Start of Records shown
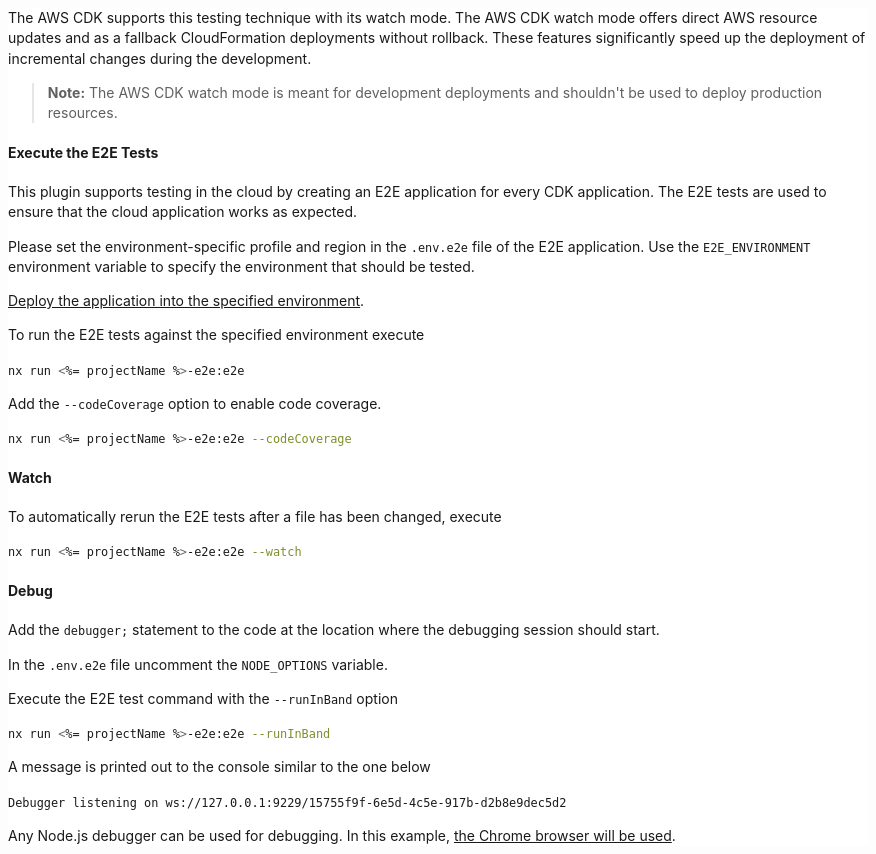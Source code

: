 The AWS CDK supports this testing technique with its watch mode.
The AWS CDK watch mode offers direct AWS resource updates and
as a fallback CloudFormation deployments without rollback.
These features significantly speed up the deployment of incremental changes during the development.

> **Note:**
> The AWS CDK watch mode is meant for development deployments and shouldn't be used to deploy production resources.

#### Execute the E2E Tests

This plugin supports testing in the cloud by creating an E2E application for every CDK application.
The E2E tests are used to ensure that the cloud application works as expected.

Please set the environment-specific profile and region in the `.env.e2e` file of the E2E application.
Use the `E2E_ENVIRONMENT` environment variable to specify the environment that should be tested.

[Deploy the application into the specified environment](#deploy).

To run the E2E tests against the specified environment execute

```bash
nx run <%= projectName %>-e2e:e2e
```

Add the `--codeCoverage` option to enable code coverage.

```bash
nx run <%= projectName %>-e2e:e2e --codeCoverage
```

#### Watch

To automatically rerun the E2E tests after a file has been changed, execute

```bash
nx run <%= projectName %>-e2e:e2e --watch
```

#### Debug

Add the `debugger;` statement to the code at the location where the debugging session should start.

In the `.env.e2e` file uncomment the `NODE_OPTIONS` variable.

Execute the E2E test command with the `--runInBand` option

```bash
nx run <%= projectName %>-e2e:e2e --runInBand
```

A message is printed out to the console similar to the one below

```
Debugger listening on ws://127.0.0.1:9229/15755f9f-6e5d-4c5e-917b-d2b8e9dec5d2
```

Any Node.js debugger can be used for debugging. In this example, [the Chrome browser will be used](#debug-in-chrome).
End of Records shown
» **Aim of the task**: Your copy of the data should match it exactly, apart from the images, which are omitted.

» **Your solution**:
Source code

: The AWS CDK supports this testing technique with its watch mode.
The AWS CDK watch mode offers direct AWS resource updates and
as a fallback CloudFormation deployments without rollback.
These features significantly speed up the deployment of incremental changes during the development.

> **Note:**
> The AWS CDK watch mode is meant for development deployments and shouldn't be used to deploy production resources.

#### Execute the E2E Tests

This plugin supports testing in the cloud by creating an E2E application for every CDK application.
The E2E tests are used to ensure that the cloud application works as expected.

Please set the environment-specific profile and region in the `.env.e2e` file of the E2E application.
Use the `E2E_ENVIRONMENT` environment variable to specify the environment that should be tested.

[Deploy the application into the specified environment](#deploy).

To run the E2E tests against the specified environment execute

```bash
nx run <%= projectName %>-e2e:e2e
```

Add the `--codeCoverage` option to enable code coverage.

```bash
nx run <%= projectName %>-e2e:e2e --codeCoverage
```

#### Watch

To automatically rerun the E2E tests after a file has been changed, execute

```bash
nx run <%= projectName %>-e2e:e2e --watch
```

#### Debug

Add the `debugger;` statement to the code at the location where the debugging session should start.

In the `.env.e2e` file uncomment the `NODE_OPTIONS` variable.

Execute the E2E test command with the `--runInBand` option

```bash
nx run <%= projectName %>-e2e:e2e --runInBand
```

A message is printed out to the console similar to the one below

```
Debugger listening on ws://127.0.0.1:9229/15755f9f-6e5d-4c5e-917b-d2b8e9dec5d2
```

Any Node.js debugger can be used for debugging. In this example, [the Chrome browser will be used](#debug-in-chrome).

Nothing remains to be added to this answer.